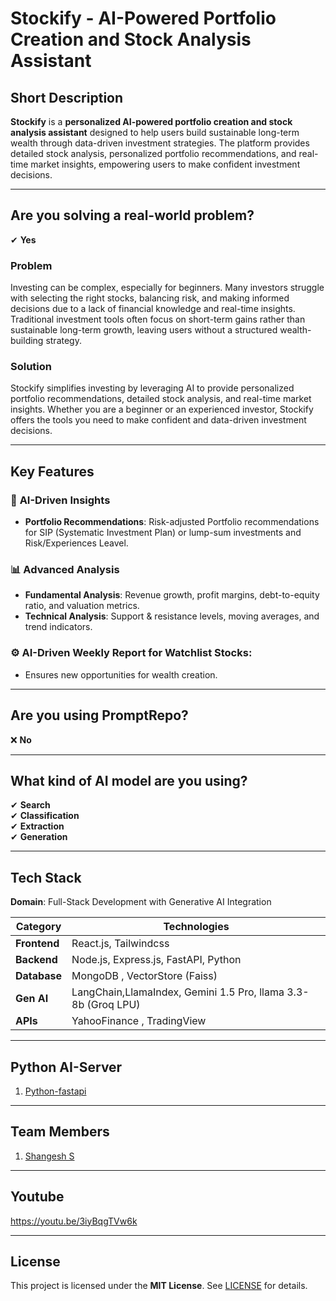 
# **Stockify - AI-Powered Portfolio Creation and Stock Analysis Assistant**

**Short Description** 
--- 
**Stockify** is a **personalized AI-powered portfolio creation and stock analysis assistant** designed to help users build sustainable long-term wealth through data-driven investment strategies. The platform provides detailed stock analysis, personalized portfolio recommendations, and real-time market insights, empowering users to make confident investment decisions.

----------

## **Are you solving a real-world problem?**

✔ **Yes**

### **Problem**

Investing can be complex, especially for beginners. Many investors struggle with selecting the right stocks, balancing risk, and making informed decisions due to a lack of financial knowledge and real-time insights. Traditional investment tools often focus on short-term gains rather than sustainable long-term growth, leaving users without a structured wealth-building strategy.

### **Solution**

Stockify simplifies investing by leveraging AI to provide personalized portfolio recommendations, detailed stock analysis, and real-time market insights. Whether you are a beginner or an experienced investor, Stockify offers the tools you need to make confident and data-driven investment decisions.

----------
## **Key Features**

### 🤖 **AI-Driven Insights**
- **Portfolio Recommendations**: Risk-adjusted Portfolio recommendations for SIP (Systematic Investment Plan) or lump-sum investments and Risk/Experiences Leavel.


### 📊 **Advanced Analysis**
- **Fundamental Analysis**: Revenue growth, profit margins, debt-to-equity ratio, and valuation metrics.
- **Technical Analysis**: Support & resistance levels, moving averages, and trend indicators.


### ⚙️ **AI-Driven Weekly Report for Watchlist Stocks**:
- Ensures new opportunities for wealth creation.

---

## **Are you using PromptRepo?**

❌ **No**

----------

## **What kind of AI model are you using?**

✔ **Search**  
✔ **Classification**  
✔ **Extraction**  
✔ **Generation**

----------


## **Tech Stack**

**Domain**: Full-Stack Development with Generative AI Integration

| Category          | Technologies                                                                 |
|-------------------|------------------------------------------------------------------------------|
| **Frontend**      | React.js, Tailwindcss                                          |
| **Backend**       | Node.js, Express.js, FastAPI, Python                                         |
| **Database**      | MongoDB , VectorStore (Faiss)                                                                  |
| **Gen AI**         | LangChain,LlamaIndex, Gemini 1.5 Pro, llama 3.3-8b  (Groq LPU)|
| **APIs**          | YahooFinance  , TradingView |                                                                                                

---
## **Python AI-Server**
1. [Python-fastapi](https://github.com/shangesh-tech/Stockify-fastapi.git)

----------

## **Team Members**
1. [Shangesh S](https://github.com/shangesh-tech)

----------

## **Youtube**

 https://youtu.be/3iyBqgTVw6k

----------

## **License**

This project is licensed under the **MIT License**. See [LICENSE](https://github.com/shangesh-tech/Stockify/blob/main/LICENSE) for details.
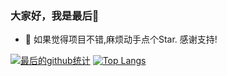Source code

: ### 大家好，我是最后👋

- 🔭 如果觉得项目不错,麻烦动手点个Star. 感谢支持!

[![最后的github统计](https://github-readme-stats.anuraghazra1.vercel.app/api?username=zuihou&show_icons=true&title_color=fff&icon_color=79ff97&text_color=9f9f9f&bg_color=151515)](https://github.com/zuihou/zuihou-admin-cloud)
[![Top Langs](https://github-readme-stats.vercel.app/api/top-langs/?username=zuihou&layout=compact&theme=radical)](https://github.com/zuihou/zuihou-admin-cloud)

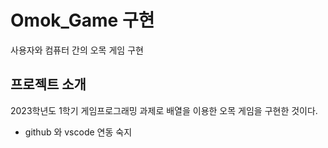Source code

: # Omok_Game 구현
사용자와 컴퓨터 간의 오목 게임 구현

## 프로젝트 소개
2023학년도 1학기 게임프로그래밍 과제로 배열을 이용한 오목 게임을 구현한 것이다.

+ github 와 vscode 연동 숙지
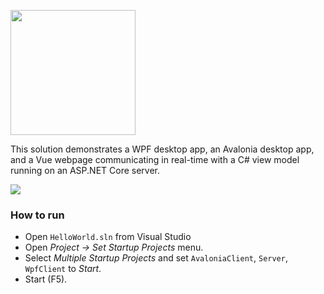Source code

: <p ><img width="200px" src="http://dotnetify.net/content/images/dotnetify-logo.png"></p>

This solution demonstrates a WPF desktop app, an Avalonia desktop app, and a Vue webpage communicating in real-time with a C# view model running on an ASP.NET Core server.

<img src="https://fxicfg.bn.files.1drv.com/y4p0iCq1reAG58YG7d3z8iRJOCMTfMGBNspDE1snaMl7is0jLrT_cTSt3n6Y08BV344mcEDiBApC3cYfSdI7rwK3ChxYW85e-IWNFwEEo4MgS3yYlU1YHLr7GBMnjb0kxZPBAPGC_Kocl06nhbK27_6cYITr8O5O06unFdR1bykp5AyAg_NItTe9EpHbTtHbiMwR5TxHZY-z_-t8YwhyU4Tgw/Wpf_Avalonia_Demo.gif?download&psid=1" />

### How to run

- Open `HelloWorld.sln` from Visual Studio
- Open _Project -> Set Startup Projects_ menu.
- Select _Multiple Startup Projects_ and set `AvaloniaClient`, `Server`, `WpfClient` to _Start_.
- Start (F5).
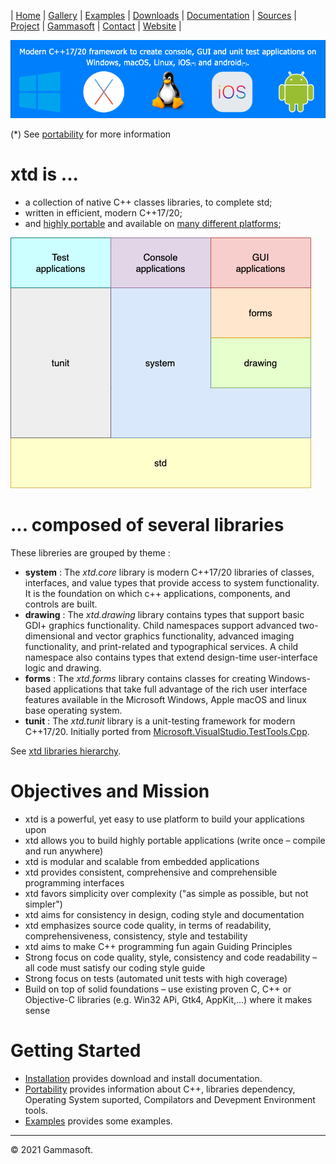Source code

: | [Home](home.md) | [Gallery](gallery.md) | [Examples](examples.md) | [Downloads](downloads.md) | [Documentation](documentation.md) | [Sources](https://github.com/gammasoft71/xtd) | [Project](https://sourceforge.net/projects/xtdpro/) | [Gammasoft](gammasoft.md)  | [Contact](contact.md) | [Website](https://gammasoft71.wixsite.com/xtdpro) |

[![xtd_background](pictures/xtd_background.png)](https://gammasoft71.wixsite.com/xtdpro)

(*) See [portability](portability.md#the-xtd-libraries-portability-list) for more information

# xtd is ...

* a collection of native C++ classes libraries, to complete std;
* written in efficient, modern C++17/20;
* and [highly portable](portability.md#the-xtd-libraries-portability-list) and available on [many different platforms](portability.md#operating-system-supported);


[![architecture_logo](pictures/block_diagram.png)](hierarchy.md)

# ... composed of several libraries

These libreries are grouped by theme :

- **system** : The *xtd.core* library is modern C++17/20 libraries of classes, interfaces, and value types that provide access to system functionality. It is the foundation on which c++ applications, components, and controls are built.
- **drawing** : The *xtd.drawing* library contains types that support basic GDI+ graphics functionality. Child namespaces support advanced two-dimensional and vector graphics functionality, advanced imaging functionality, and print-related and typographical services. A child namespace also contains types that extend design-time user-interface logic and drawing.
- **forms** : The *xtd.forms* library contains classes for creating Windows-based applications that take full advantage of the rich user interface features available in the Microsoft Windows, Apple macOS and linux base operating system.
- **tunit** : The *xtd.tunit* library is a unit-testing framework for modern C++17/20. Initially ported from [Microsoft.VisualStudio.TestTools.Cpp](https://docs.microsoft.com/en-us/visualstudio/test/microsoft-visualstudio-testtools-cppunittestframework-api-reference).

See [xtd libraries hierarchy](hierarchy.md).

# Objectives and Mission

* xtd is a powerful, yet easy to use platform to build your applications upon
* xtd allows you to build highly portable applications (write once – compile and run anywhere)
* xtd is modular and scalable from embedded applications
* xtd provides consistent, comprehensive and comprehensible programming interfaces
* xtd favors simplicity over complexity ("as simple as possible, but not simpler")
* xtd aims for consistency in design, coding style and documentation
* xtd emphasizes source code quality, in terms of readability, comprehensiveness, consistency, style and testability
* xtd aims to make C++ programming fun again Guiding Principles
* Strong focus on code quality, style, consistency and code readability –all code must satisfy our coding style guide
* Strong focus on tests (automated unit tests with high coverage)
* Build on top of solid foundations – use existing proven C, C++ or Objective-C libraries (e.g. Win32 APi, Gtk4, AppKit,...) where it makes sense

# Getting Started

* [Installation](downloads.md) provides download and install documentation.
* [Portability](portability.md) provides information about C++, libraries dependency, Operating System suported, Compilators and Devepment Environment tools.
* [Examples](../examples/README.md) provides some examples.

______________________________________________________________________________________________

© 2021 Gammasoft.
──────────
--- What is being asked ---
What are the lines above from the one with "## **Key Features**" to the one with "- 🔭 如果觉得项目不错,麻烦动手点个Star. 感谢支持!", both included? Reproduce them exactly, without pictures.

--- Task answer ---
## **Key Features**

### 🤖 **AI-Driven Insights**
- **Portfolio Recommendations**: Risk-adjusted Portfolio recommendations for SIP (Systematic Investment Plan) or lump-sum investments and Risk/Experiences Leavel.


### 📊 **Advanced Analysis**
- **Fundamental Analysis**: Revenue growth, profit margins, debt-to-equity ratio, and valuation metrics.
- **Technical Analysis**: Support & resistance levels, moving averages, and trend indicators.


### ⚙️ **AI-Driven Weekly Report for Watchlist Stocks**:
- Ensures new opportunities for wealth creation.

---

## **Are you using PromptRepo?**

❌ **No**

----------

## **What kind of AI model are you using?**

✔ **Search**  
✔ **Classification**  
✔ **Extraction**  
✔ **Generation**

----------


## **Tech Stack**

**Domain**: Full-Stack Development with Generative AI Integration

| Category          | Technologies                                                                 |
|-------------------|------------------------------------------------------------------------------|
| **Frontend**      | React.js, Tailwindcss                                          |
| **Backend**       | Node.js, Express.js, FastAPI, Python                                         |
| **Database**      | MongoDB , VectorStore (Faiss)                                                                  |
| **Gen AI**         | LangChain,LlamaIndex, Gemini 1.5 Pro, llama 3.3-8b  (Groq LPU)|
| **APIs**          | YahooFinance  , TradingView |                                                                                                

---
## **Python AI-Server**
1. [Python-fastapi](https://github.com/shangesh-tech/Stockify-fastapi.git)

----------

## **Team Members**
1. [Shangesh S](https://github.com/shangesh-tech)

----------

## **Youtube**

 https://youtu.be/3iyBqgTVw6k

----------

## **License**

This project is licensed under the **MIT License**. See [LICENSE](https://github.com/shangesh-tech/Stockify/blob/main/LICENSE) for details.
Source code

: ### 大家好，我是最后👋

- 🔭 如果觉得项目不错,麻烦动手点个Star. 感谢支持!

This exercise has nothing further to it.